Pass gold_preproc setting into corpus

2025-08-05 21:00:19 +03:00 · 2020-06-22 17:48:50 +02:00 · 2020-06-22 17:48:50 +02:00 · b5cd310543
commit b5cd310543
parent 03b3da26be
1 changed files with 10 additions and 3 deletions
--- a/spacy/cli/train.py
+++ b/spacy/cli/train.py
@ -213,7 +213,11 @@ def train(
        nlp.resume_training()
    else:
        msg.info(f"Initializing the nlp pipeline: {nlp.pipe_names}")
-        train_examples = list(corpus.train_dataset(nlp, shuffle=False))
+        train_examples = list(corpus.train_dataset(
+            nlp,
+            shuffle=False,
+            gold_preproc=training["gold_preproc"]
+        ))
        nlp.begin_training(lambda: train_examples)

    # Update tag map with provided mapping
@ -305,10 +309,13 @@ def train(
 def create_train_batches(nlp, corpus, cfg):
    epochs_todo = cfg.get("max_epochs", 0)
    while True:
-        train_examples = list(corpus.train_dataset(nlp))

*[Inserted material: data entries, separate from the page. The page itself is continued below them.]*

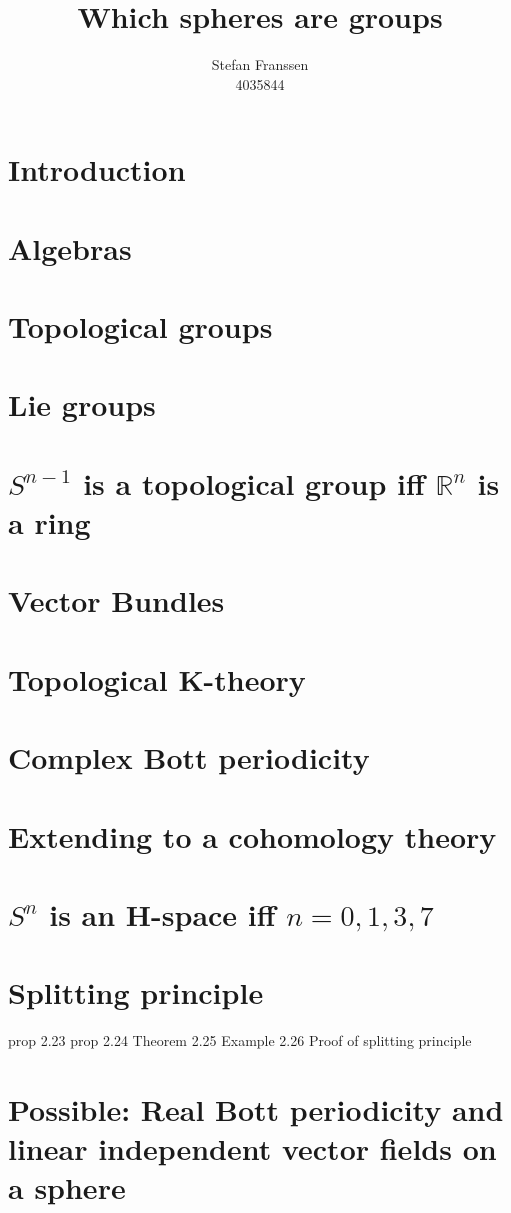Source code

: \documentclass{report}
\title{Which spheres are groups}
\author{Stefan Franssen \\4035844}
\begin{document}
\maketitle
\tableofcontents{}
\chapter{Introduction}

\chapter{Algebras}

\chapter{Topological groups}

\chapter{Lie groups}

\chapter{$S^{n-1}$ is a topological group iff $\mathbb{R}^n$ is a ring}

\chapter{Vector Bundles}

\chapter{Topological K-theory}

\chapter{Complex Bott periodicity}

\chapter{Extending to a cohomology theory}

\chapter{$S^n$ is an H-space iff $n = 0,1,3,7$}

\chapter{Splitting principle}
prop 2.23
prop 2.24
Theorem 2.25
Example 2.26
Proof of splitting principle
\chapter{Possible: Real Bott periodicity and linear independent vector fields on a sphere}
\end{document}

+        train_examples = list(corpus.train_dataset(
+            nlp,
+            shuffle=True,
+            gold_preproc=cfg["gold_preproc"]
+        ))
        if len(train_examples) == 0:
            raise ValueError(Errors.E988)
-        random.shuffle(train_examples)
        batches = util.minibatch_by_words(
            train_examples,
            size=cfg["batch_size"],